Parasomnia llega a Shudder y mezcla pesadillas con horror indie
El nuevo thriller de James Ross II estrena en la plataforma de streaming el 4 de septiembre, ofreciendo atmósfera tétrica y una protagonista que controla su propio sueño.

Parasomnia, la última apuesta indie de horror, se estrenó en Shudder el 4 de septiembre. La película sigue a Riley (Jasmine Mathews, conocida por The Tomorrow War), una joven que ha perfeccionado una rutina extrema para evitar los terrores nocturnos que la persiguen desde la infancia. Entre suplementos, gotas para los ojos y abstenerse de alcohol, Riley consigue dormirse al instante, algo que sus amigos toman como un truco de fiesta sin sospechar el peligro que encierra.

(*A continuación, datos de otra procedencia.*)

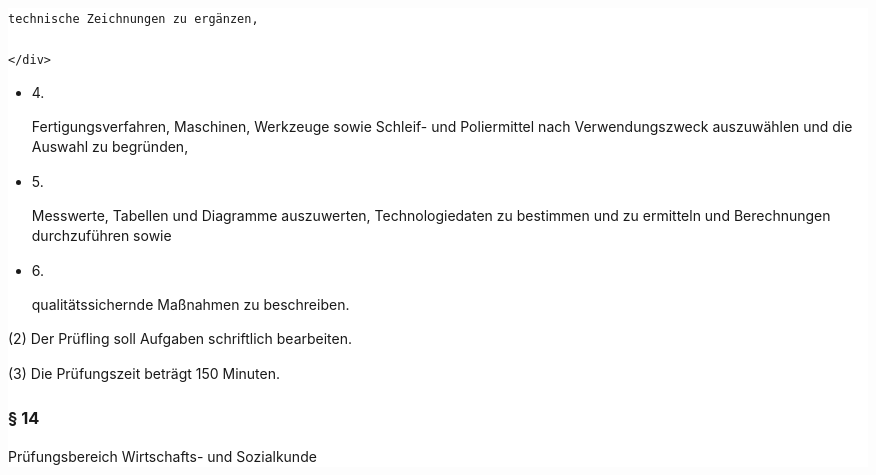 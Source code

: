     technische Zeichnungen zu ergänzen,
    
    </div>

  - 4\.
    
    <div style="">
    
    Fertigungsverfahren, Maschinen, Werkzeuge sowie Schleif- und
    Poliermittel nach Verwendungszweck auszuwählen und die Auswahl zu
    begründen,
    
    </div>

  - 5\.
    
    <div style="">
    
    Messwerte, Tabellen und Diagramme auszuwerten, Technologiedaten zu
    bestimmen und zu ermitteln und Berechnungen durchzuführen sowie
    
    </div>

  - 6\.
    
    <div style="">
    
    qualitätssichernde Maßnahmen zu beschreiben.
    
    </div>

</div>

<div class="jurAbsatz">

(2) Der Prüfling soll Aufgaben schriftlich bearbeiten.

</div>

<div class="jurAbsatz">

(3) Die Prüfungszeit beträgt 150 Minuten.

</div>

</div>

</div>

</div>

<span id="BJNR041400018BJNE001601126.html"></span>

### § 14  
Prüfungsbereich Wirtschafts- und Sozialkunde

<div>

<div class="jnhtml">

<div>

<div class="jurAbsatz">
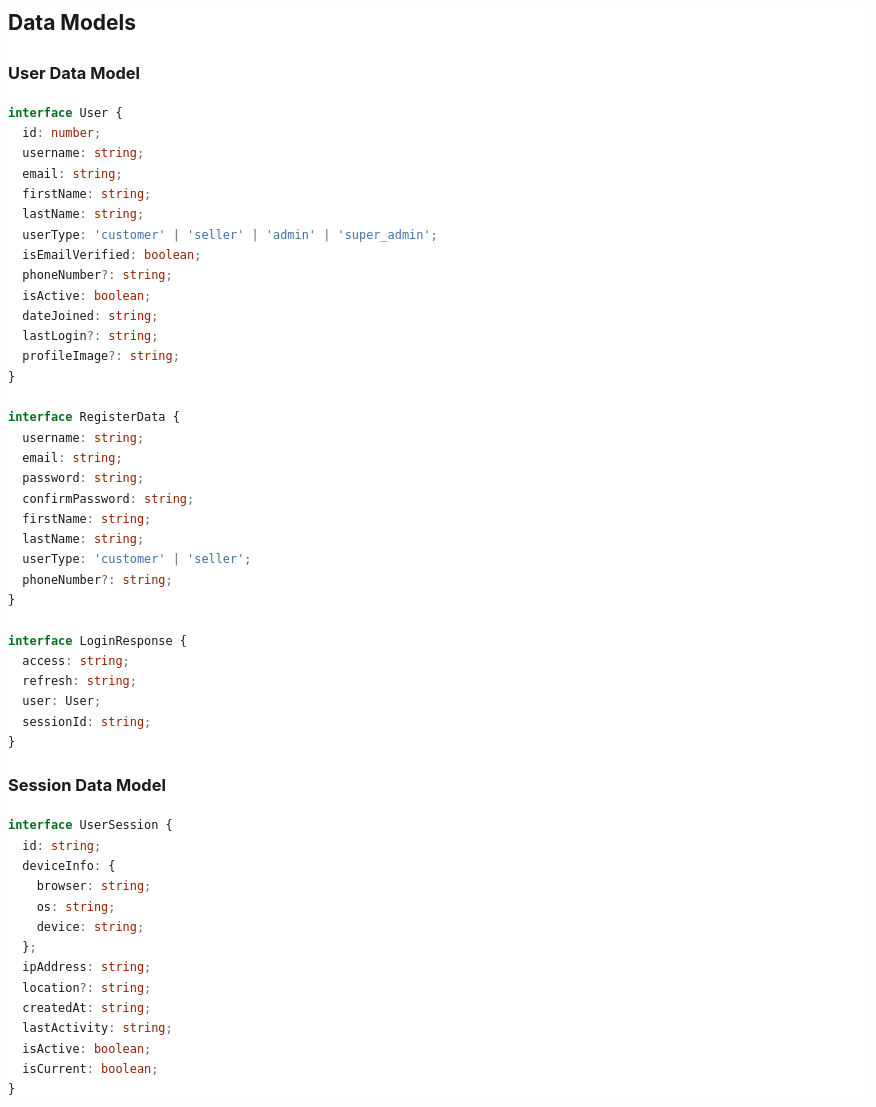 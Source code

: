 ## Data Models

### User Data Model

```typescript
interface User {
  id: number;
  username: string;
  email: string;
  firstName: string;
  lastName: string;
  userType: 'customer' | 'seller' | 'admin' | 'super_admin';
  isEmailVerified: boolean;
  phoneNumber?: string;
  isActive: boolean;
  dateJoined: string;
  lastLogin?: string;
  profileImage?: string;
}

interface RegisterData {
  username: string;
  email: string;
  password: string;
  confirmPassword: string;
  firstName: string;
  lastName: string;
  userType: 'customer' | 'seller';
  phoneNumber?: string;
}

interface LoginResponse {
  access: string;
  refresh: string;
  user: User;
  sessionId: string;
}
```

### Session Data Model

```typescript
interface UserSession {
  id: string;
  deviceInfo: {
    browser: string;
    os: string;
    device: string;
  };
  ipAddress: string;
  location?: string;
  createdAt: string;
  lastActivity: string;
  isActive: boolean;
  isCurrent: boolean;
}
```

El relato arranca con un flashback de diez años atrás: una adolescente Riley sobrevive a un brutal asalto en el hogar de grupo donde vive tras la muerte de sus padres. En esa escena aparecen su hermano adoptivo David y una figura guardiana que parece poseída, devorando ojos humanos. La película sugiere que lo sobrenatural está detrás del trauma de Riley, aunque ella y David se niegan a aceptarlo hasta que sus caminos se cruzan de nuevo en la actualidad.
A medida que la trama avanza, Riley intenta mantenerse despierta al estilo de Nancy Thompson, pero el guion de Ross se enreda en explicaciones excesivas y giros predecibles. Un personaje menciona que no puede llorar y, como era de esperar, esa línea vuelve a cobrar importancia más tarde, una señal de que el guion a veces recurre a trucos de mano pesada. Asimismo, la película dedica tiempo a detallar quién persigue a Riley y por qué, pero la exposición se vuelve innecesariamente densa, lo que puede desconcertar al espectador.

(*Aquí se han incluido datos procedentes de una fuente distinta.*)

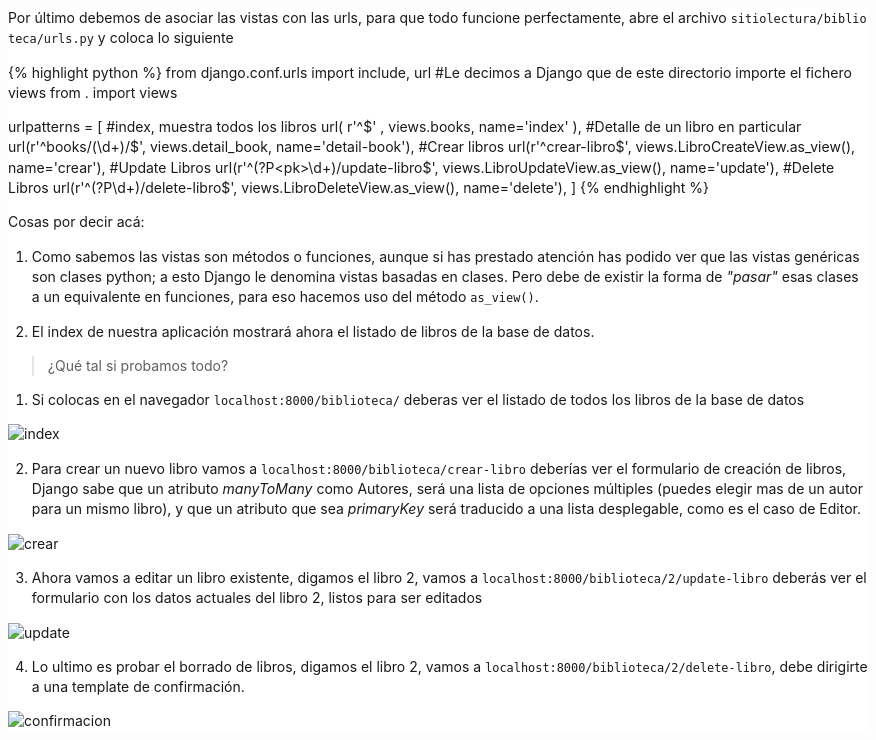 Por último debemos de asociar las vistas con las urls, para que todo funcione perfectamente, abre el archivo `sitiolectura/biblioteca/urls.py` y coloca lo siguiente

{% highlight python %}
from django.conf.urls import include, url
#Le decimos a Django que de este directorio importe el fichero views
from . import views 

urlpatterns = [
	#index, muestra todos los libros
    url( r'^$' , views.books, name='index' ),
    #Detalle de un libro en particular
    url(r'^books/(\d+)/$', views.detail_book, name='detail-book'),
    #Crear libros
	url(r'^crear-libro$', views.LibroCreateView.as_view(), name='crear'),
	#Update Libros
	url(r'^(?P<pk>\d+)/update-libro$', views.LibroUpdateView.as_view(), name='update'),
	#Delete Libros
	url(r'^(?P<pk>\d+)/delete-libro$', views.LibroDeleteView.as_view(), name='delete'),
]
{% endhighlight %}

Cosas por decir acá:

1. Como sabemos las vistas son métodos o funciones, aunque si has prestado atención has podido ver que las vistas genéricas son clases python; a esto Django le denomina vistas basadas en clases. Pero debe de existir la forma de _"pasar"_ esas clases a un equivalente en funciones, para eso hacemos uso del método `as_view()`.

2. El index de nuestra aplicación mostrará ahora el listado de libros de la base de datos.

> ¿Qué tal si probamos todo?

1. Si colocas en el navegador `localhost:8000/biblioteca/` deberas ver el listado de todos los libros de la base de datos

![index](../../../../../images/2016-01-31/index.png)

2. Para crear un nuevo libro vamos a `localhost:8000/biblioteca/crear-libro` deberías ver el formulario de creación de libros, Django sabe que un atributo _manyToMany_ como Autores, será una lista de opciones múltiples (puedes elegir mas de un autor para un mismo libro), y que un atributo que sea _primaryKey_ será traducido a una lista desplegable, como es el caso de Editor.

![crear](../../../../../images/2016-01-31/crear.png)

3. Ahora vamos a editar un libro existente, digamos el libro 2, vamos a `localhost:8000/biblioteca/2/update-libro` deberás ver el formulario con los datos actuales del libro 2, listos para ser editados

![update](../../../../../images/2016-01-31/update.png)

4. Lo ultimo es probar el borrado de libros, digamos el libro 2, vamos a `localhost:8000/biblioteca/2/delete-libro`, debe dirigirte a una template de confirmación.

![confirmacion](../../../../../images/2016-01-31/confirmar.png)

A pesar de esos tropiezos, Parasomnia destaca por su atmósfera. Las secuencias de sueños llevan a Riley por un laberinto de sótanos que recuerdan al Blair Witch Project, reforzadas por tomas en primera persona que intensifican la sensación de desorientación. Las escenas de ojos devorados, aunque grotescas, aportan un toque de horror visceral que resulta extrañamente cautivador.

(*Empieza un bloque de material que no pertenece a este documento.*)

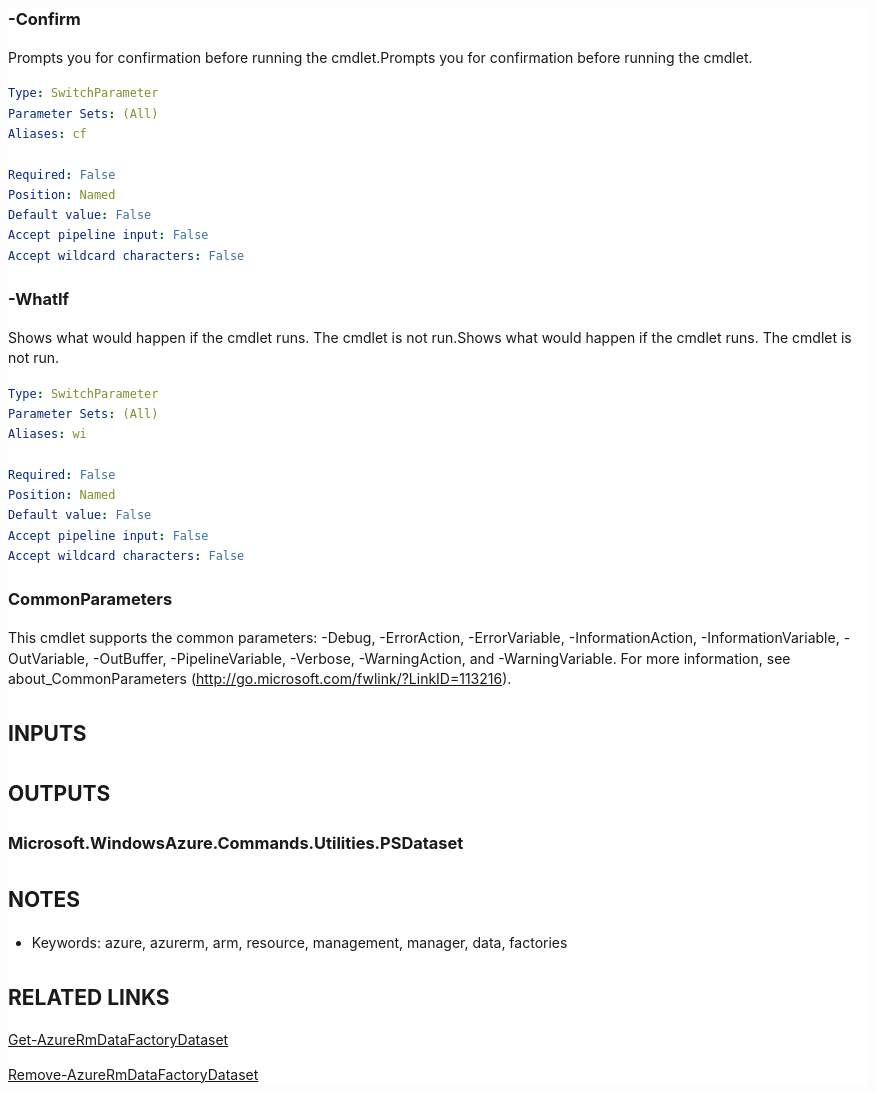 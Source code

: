 ### -Confirm
Prompts you for confirmation before running the cmdlet.Prompts you for confirmation before running the cmdlet.

```yaml
Type: SwitchParameter
Parameter Sets: (All)
Aliases: cf

Required: False
Position: Named
Default value: False
Accept pipeline input: False
Accept wildcard characters: False
```

### -WhatIf
Shows what would happen if the cmdlet runs.
The cmdlet is not run.Shows what would happen if the cmdlet runs.
The cmdlet is not run.

```yaml
Type: SwitchParameter
Parameter Sets: (All)
Aliases: wi

Required: False
Position: Named
Default value: False
Accept pipeline input: False
Accept wildcard characters: False
```

### CommonParameters
This cmdlet supports the common parameters: -Debug, -ErrorAction, -ErrorVariable, -InformationAction, -InformationVariable, -OutVariable, -OutBuffer, -PipelineVariable, -Verbose, -WarningAction, and -WarningVariable. For more information, see about_CommonParameters (http://go.microsoft.com/fwlink/?LinkID=113216).

## INPUTS

## OUTPUTS

### Microsoft.WindowsAzure.Commands.Utilities.PSDataset

## NOTES
* Keywords: azure, azurerm, arm, resource, management, manager, data, factories

## RELATED LINKS

[Get-AzureRmDataFactoryDataset](xref:ResourceManager/AzureRM.DataFactories/v2.2.0/Get-AzureRmDataFactoryDataset.md)

[Remove-AzureRmDataFactoryDataset](xref:ResourceManager/AzureRM.DataFactories/v2.2.0/Remove-AzureRmDataFactoryDataset.md)


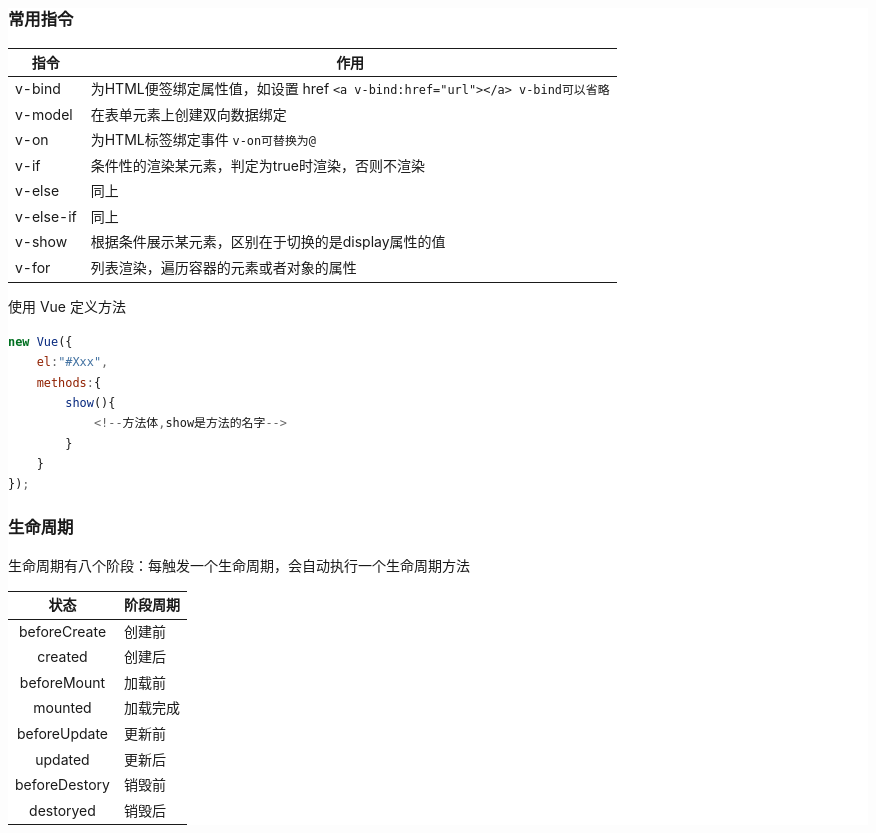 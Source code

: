    

### 常用指令

| 指令      | 作用                                                         |
| --------- | ------------------------------------------------------------ |
| v-bind    | 为HTML便签绑定属性值，如设置 href `<a v-bind:href="url"></a> v-bind可以省略` |
| v-model   | 在表单元素上创建双向数据绑定                                 |
| v-on      | 为HTML标签绑定事件 `v-on可替换为@`                           |
| v-if      | 条件性的渲染某元素，判定为true时渲染，否则不渲染             |
| v-else    | 同上                                                         |
| v-else-if | 同上                                                         |
| v-show    | 根据条件展示某元素，区别在于切换的是display属性的值          |
| v-for     | 列表渲染，遍历容器的元素或者对象的属性                       |

使用 Vue 定义方法

```js
new Vue({
    el:"#Xxx",
    methods:{
        show(){
            <!--方法体,show是方法的名字-->
        }
    }
});
```



### 生命周期

生命周期有八个阶段：每触发一个生命周期，会自动执行一个生命周期方法

|     状态      | 阶段周期 |
| :-----------: | :------- |
| beforeCreate  | 创建前   |
|    created    | 创建后   |
|  beforeMount  | 加载前   |
|    mounted    | 加载完成 |
| beforeUpdate  | 更新前   |
|    updated    | 更新后   |
| beforeDestory | 销毁前   |
|   destoryed   | 销毁后   |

Las actuaciones son sólidas, con Mathews entregando una interpretación cargada de culpa y agotamiento. El resto del elenco, incluido Stephen Barrington como el adulto David, complementa bien el tono sombrío de la historia. Si bien la narrativa podría haberse beneficiado de una estructura más depurada, la película logra mantener al público en vilo con sus sustos bien calibrados y su estética inquietante.
Parasomnia llega a Shudder como una propuesta que combina elementos clásicos del cine de terror con una propuesta indie fresca. Queda por ver si la plataforma apostará por más entregas de este estilo y cómo responderá la audiencia a una película que, aunque algo enrevesada, ofrece una experiencia de pesadilla bien lograda.